Madonna befand sich etwas außerhalb der Herde, auch das war ein Indiz dafür, dass sie krank war.
Ich sah mich nach meinen Hunden um.
»Anuk!«, rief ich.
Augenblicklich spitzte die Border-Collie-Hündin ihre Ohren und schaute in meine Richtung.
»Come by!«
Das war der Befehl, die Herde von links zu umkreisen.

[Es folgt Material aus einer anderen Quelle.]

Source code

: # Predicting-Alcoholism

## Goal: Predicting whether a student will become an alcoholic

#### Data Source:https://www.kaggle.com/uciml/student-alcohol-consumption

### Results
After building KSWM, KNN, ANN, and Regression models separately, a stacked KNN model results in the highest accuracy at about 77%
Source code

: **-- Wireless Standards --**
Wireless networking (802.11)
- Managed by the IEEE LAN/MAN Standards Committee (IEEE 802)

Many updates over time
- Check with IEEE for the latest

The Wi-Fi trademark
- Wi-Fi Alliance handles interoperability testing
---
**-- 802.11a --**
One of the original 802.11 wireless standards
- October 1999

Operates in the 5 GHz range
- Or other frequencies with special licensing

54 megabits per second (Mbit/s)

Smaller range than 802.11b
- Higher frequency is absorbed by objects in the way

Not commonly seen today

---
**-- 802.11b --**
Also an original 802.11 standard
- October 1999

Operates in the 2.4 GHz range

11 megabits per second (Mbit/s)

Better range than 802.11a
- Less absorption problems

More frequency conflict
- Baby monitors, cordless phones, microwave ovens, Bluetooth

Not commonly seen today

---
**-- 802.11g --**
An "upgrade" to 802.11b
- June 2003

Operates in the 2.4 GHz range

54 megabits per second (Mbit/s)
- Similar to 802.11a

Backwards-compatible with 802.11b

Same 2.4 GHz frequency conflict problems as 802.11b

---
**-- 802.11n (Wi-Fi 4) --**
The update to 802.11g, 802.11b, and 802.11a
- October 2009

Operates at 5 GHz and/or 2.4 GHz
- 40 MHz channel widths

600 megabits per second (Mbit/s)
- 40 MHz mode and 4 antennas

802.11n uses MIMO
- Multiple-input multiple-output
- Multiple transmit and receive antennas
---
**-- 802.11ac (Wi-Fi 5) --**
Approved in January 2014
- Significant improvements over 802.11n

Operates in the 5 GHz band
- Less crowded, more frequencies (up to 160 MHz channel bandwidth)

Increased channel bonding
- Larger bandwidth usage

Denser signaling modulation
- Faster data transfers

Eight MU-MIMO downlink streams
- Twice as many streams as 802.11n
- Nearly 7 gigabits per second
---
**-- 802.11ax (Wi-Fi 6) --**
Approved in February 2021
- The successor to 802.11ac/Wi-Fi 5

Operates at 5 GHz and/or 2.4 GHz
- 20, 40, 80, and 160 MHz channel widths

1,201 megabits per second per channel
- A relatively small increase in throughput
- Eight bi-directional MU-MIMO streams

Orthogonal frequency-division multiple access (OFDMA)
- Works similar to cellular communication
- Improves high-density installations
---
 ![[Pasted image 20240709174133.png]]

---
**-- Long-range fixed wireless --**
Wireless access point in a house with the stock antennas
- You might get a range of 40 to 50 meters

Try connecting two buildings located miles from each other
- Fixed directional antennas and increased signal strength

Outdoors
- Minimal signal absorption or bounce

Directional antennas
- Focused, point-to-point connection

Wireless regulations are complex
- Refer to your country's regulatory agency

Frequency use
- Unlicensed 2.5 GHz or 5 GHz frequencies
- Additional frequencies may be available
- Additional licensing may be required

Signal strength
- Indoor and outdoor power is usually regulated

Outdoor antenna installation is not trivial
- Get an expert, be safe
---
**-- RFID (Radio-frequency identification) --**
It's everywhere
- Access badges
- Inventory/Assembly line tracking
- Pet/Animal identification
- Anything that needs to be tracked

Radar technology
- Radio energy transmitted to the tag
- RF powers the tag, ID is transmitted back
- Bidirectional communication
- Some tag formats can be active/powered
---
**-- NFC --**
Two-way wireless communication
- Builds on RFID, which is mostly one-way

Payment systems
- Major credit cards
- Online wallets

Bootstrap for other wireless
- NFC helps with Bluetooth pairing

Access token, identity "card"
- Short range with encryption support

Anuk sprang sofort auf. Sie liebte es, für mich zu arbeiten, und begann, die Schafe zu umrunden. Als sie bei Madonna angekommen war, gab ich ihr den Befehl, sich abzulegen. Dann ging ich langsam zurück.
»Walk on«, rief ich.
Langsam trieb Anuk das Schaf auf mich zu. Das gefiel Madonna nicht. Sie versuchte, der Hündin zu entwischen, aber Anuk hatte das sofort durchschaut. Sie rannte nun in einer Zickzacklinie hin und her und trieb das Schaf weiter auf mich zu.
»Buddy! Keep off!«, rief ich den anderen Border Collie zu Hilfe. Er umkreiste Madonna nun von rechts, und gemeinsam schafften sie es, das Schaf zu mir zu treiben. Als es auf Armeslänge vor mir stand, gab ich den Hunden den Befehl, von dem Schaf abzulassen: »Lie down!« Dann zog ich das Kraftfutter aus meiner Hosentasche und lockte es an. Madonna war eines meiner ältesten Schafe, und wir kannten einander. Trotzdem war sie natürlich ein Fluchttier, da waren sie alle gleich, und darum setzte sie alles daran, wieder zu entkommen. Also griff ich ihre Schnauze mit der einen Hand, meine andere Hand legte sich um ihr Becken, und dann zog ich sie so nah an meinen Oberschenkel, dass sie nicht entwischen konnte. Dabei bog ich ihren Kopf nach hinten. Madonna kannte den Griff und ließ ihn fast stoisch über sich ergehen. Ich tastete ihren Körper ab, drehte dann ihren Kopf zu mir und öffnete ihre Lippen. Da sah ich die entzündete Veränderung an den Schleimhäuten. Als ich die Stelle berührte, zuckte Madonna zusammen.
»Hee, ruhig, ich hab’s schon«, redete ich beruhigend auf sie ein.
Sie betrachtete mich nun voller Vertrauen.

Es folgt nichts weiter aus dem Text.